Trace amounts of diesel and other fossil fuels — especially in older boats — can leak into the vessel’s bilge water and spill into the ocean, where their origins are nearly impossible to trace. These spills can impact water quality and get stuck in the harbor sediment. 

At one point, Buzzards Bay Coalition estimated that these so-called “mystery” spills occur in the harbor once every eight days.
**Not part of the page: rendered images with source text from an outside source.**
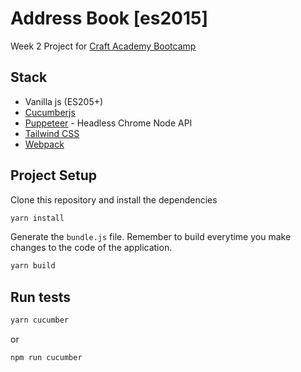 # Address Book [es2015]

Week 2 Project for [Craft Academy Bootcamp](https://craftacademy.co)

## Stack

- Vanilla js (ES205+)
- [Cucumberjs](https://github.com/cucumber/cucumber-js)
- [Puppeteer](https://pptr.dev/) - Headless Chrome Node API
- [Tailwind CSS](https://tailwindcss.com/)
- [Webpack](https://webpack.js.org/)

## Project Setup

Clone this repository and install the dependencies

```sh
yarn install
```

Generate the `bundle.js` file. Remember to build everytime you make changes to the code of the application.

```sh
yarn build
```

## Run tests

```sh
yarn cucumber
```

or

```sh
npm run cucumber
```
Coalition President Mark Rasmussen believes that number is likely higher.

“Those are just the spills that are reported,” Rasmussen said. “It’s considered commonplace in a lot of spots of the harbor here to see oil in a way that just doesn’t happen in other places.”

These spills average between 5 and 20 gallons of oil per spill, Rasmussen added. 

Although harbor workers and local officials are required by law to report oil spills or visible sheens to the U.S. Coast Guard, these smaller spills often go undetected, Rasmussen said, either dispersing on their own or sinking into the sediment on the harbor floor. 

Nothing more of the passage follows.